Coffee company Keurig Green Mountain offered something of a mea culpa on Wednesday night, when its CEO admitted that the company had been wrong to build its second-generation coffee makers with tech that prevented users from brewing their own coffee independent of Keurig’s licensing. Keurig Green Mountain stock is currently down 9 percent.
Last year, Keurig drew the ire of the Internet by incorporating a scheme similar to the Digital Rights Management (DRM) you see on e-books and video games into its Keurig 2.0 coffee maker. The next-generation machine forced users to brew with Keurig-approved coffee pods exclusively, using a digital scanner that looks for an ink marker on authorized K-cups. The company also discontinued its “My K-Cup” reusable pod, which meant that customers could no longer use their own coffee in a Keurig.

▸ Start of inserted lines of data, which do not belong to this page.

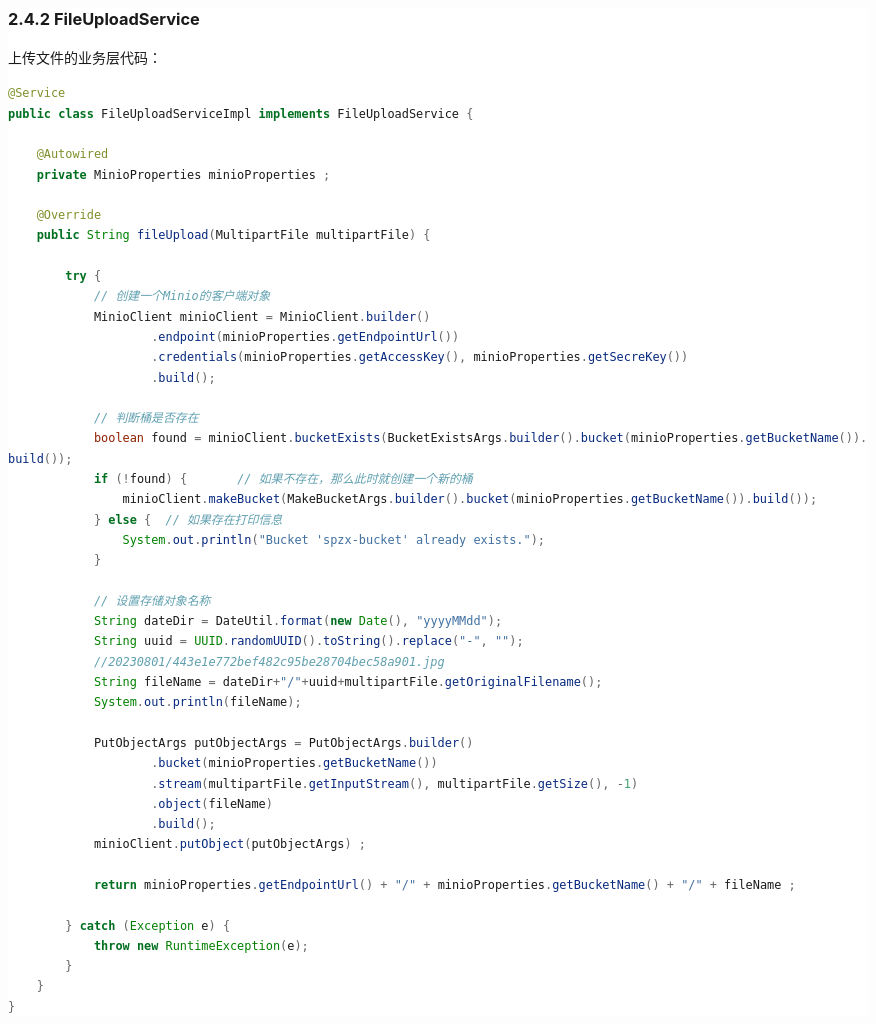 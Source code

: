 ### 2.4.2 FileUploadService

上传文件的业务层代码：

```java
@Service
public class FileUploadServiceImpl implements FileUploadService {

    @Autowired
    private MinioProperties minioProperties ;

    @Override
    public String fileUpload(MultipartFile multipartFile) {

        try {
            // 创建一个Minio的客户端对象
            MinioClient minioClient = MinioClient.builder()
                    .endpoint(minioProperties.getEndpointUrl())
                    .credentials(minioProperties.getAccessKey(), minioProperties.getSecreKey())
                    .build();

            // 判断桶是否存在
            boolean found = minioClient.bucketExists(BucketExistsArgs.builder().bucket(minioProperties.getBucketName()).build());
            if (!found) {       // 如果不存在，那么此时就创建一个新的桶
                minioClient.makeBucket(MakeBucketArgs.builder().bucket(minioProperties.getBucketName()).build());
            } else {  // 如果存在打印信息
                System.out.println("Bucket 'spzx-bucket' already exists.");
            }

            // 设置存储对象名称
            String dateDir = DateUtil.format(new Date(), "yyyyMMdd");
            String uuid = UUID.randomUUID().toString().replace("-", "");
            //20230801/443e1e772bef482c95be28704bec58a901.jpg
            String fileName = dateDir+"/"+uuid+multipartFile.getOriginalFilename();
            System.out.println(fileName);

            PutObjectArgs putObjectArgs = PutObjectArgs.builder()
                    .bucket(minioProperties.getBucketName())
                    .stream(multipartFile.getInputStream(), multipartFile.getSize(), -1)
                    .object(fileName)
                    .build();
            minioClient.putObject(putObjectArgs) ;

            return minioProperties.getEndpointUrl() + "/" + minioProperties.getBucketName() + "/" + fileName ;

        } catch (Exception e) {
            throw new RuntimeException(e);
        }
    }
}
```
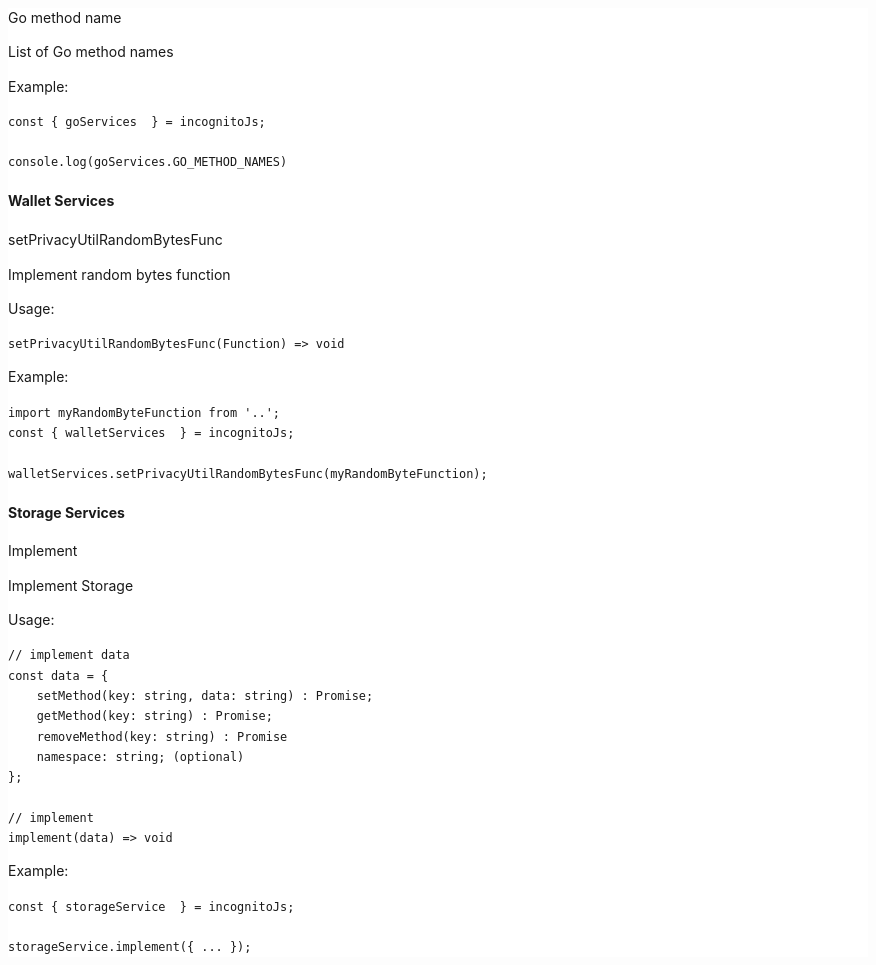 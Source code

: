 Go method name

List of Go method names

Example:

```
const { goServices  } = incognitoJs;

console.log(goServices.GO_METHOD_NAMES)
```

#### Wallet Services

setPrivacyUtilRandomBytesFunc

Implement random bytes function

Usage:

```
setPrivacyUtilRandomBytesFunc(Function) => void
```

Example:

```
import myRandomByteFunction from '..';
const { walletServices  } = incognitoJs;

walletServices.setPrivacyUtilRandomBytesFunc(myRandomByteFunction);
```

#### Storage Services

Implement

Implement Storage

Usage:

```
// implement data
const data = {
    setMethod(key: string, data: string) : Promise;
    getMethod(key: string) : Promise;
    removeMethod(key: string) : Promise
    namespace: string; (optional)
};

// implement
implement(data) => void
```

Example:

```
const { storageService  } = incognitoJs;

storageService.implement({ ... });
```
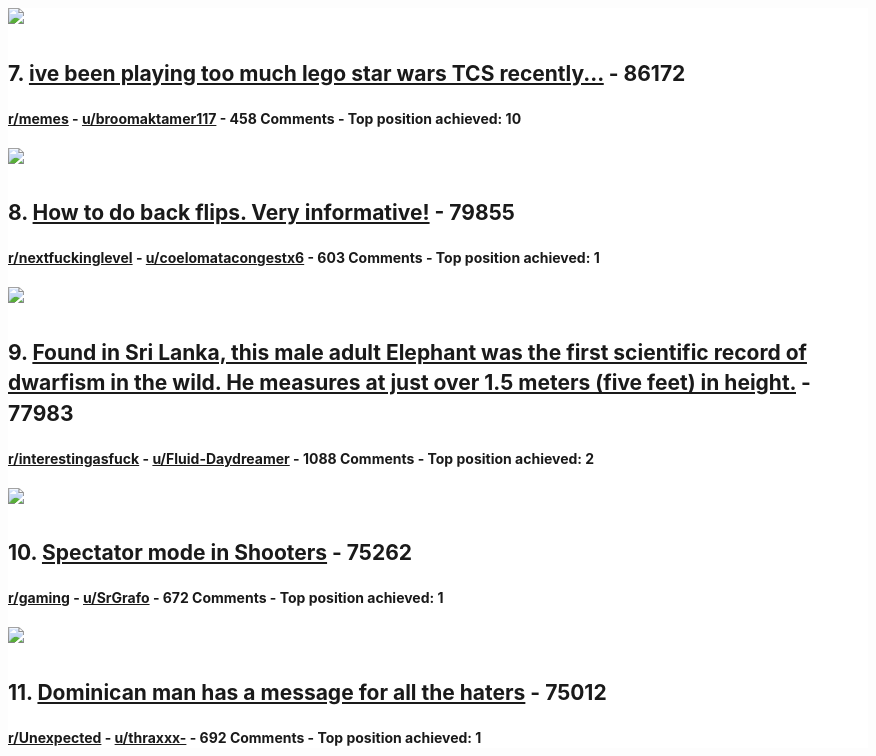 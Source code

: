 <a href="https://i.redd.it/32mrs7nmva171.gif"><img src="https://b.thumbs.redditmedia.com/liuKL32YlhVZMi1kdVuxeO2cXHXe8uboHhf2BTfcWEk.jpg"></img></a>

## 7. [ive been playing too much lego star wars TCS recently...](http://reddit.com/r/memes/comments/nkr2g6/ive_been_playing_too_much_lego_star_wars_tcs/) - 86172
#### [r/memes](http://reddit.com/r/memes) - [u/broomaktamer117](http://reddit.com/u/broomaktamer117) - 458 Comments - Top position achieved: 10

<a href="https://i.redd.it/u0cio8gb1a171.png"><img src="https://b.thumbs.redditmedia.com/syNZHQP5_Lc07P5GFV_kXO8zMCvJAkXFu4y5L44RXkc.jpg"></img></a>

## 8. [How to do back flips. Very informative!](http://reddit.com/r/nextfuckinglevel/comments/nkgiwd/how_to_do_back_flips_very_informative/) - 79855
#### [r/nextfuckinglevel](http://reddit.com/r/nextfuckinglevel) - [u/coelomatacongestx6](http://reddit.com/u/coelomatacongestx6) - 603 Comments - Top position achieved: 1

<a href="https://v.redd.it/tc12ojpcw6171"><img src="https://a.thumbs.redditmedia.com/gAkp9qPXDXxhcwsUlH3nDw3gfxrbVNUCx53lbfMibr0.jpg"></img></a>

## 9. [Found in Sri Lanka, this male adult Elephant was the first scientific record of dwarfism in the wild. He measures at just over 1.5 meters (five feet) in height.](http://reddit.com/r/interestingasfuck/comments/nkzfek/found_in_sri_lanka_this_male_adult_elephant_was/) - 77983
#### [r/interestingasfuck](http://reddit.com/r/interestingasfuck) - [u/Fluid-Daydreamer](http://reddit.com/u/Fluid-Daydreamer) - 1088 Comments - Top position achieved: 2

<a href="https://i.redd.it/67uuwumevb171.jpg"><img src="https://b.thumbs.redditmedia.com/-zzqkKp8tqlBvjWOyO6vPv--AOLEwONnjQrZpd_Usts.jpg"></img></a>

## 10. [Spectator mode in Shooters](http://reddit.com/r/gaming/comments/nkxhc2/spectator_mode_in_shooters/) - 75262
#### [r/gaming](http://reddit.com/r/gaming) - [u/SrGrafo](http://reddit.com/u/SrGrafo) - 672 Comments - Top position achieved: 1

<a href="https://i.redd.it/hbca4og5fb171.jpg"><img src="https://b.thumbs.redditmedia.com/dBwLcdnx7EOOU7hDS-DRs1rSSwuZhW0uixxL8eyj7KE.jpg"></img></a>

## 11. [Dominican man has a message for all the haters](http://reddit.com/r/Unexpected/comments/nkjpsa/dominican_man_has_a_message_for_all_the_haters/) - 75012
#### [r/Unexpected](http://reddit.com/r/Unexpected) - [u/thraxxx-](http://reddit.com/u/thraxxx-) - 692 Comments - Top position achieved: 1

The response was swift, and people soon discovered that a simple piece of tape covering the scanner would override the “Oops!” message that off-brand coffee pod-buying scoundrels received from the machine. One family-owned coffee company, the Rogers Family Company, even produced its own “Freedom Clip” that did the same thing as the tape but with a saucier name. Jim Rogers, the Rogers Family Company vice president, told Ars in February, “We decided to offer the Freedom Clip for free, because we found Keurig’s attempt to lock out other coffees offensive. We thought it would be fun to give the giant, Keurig, a little poke.”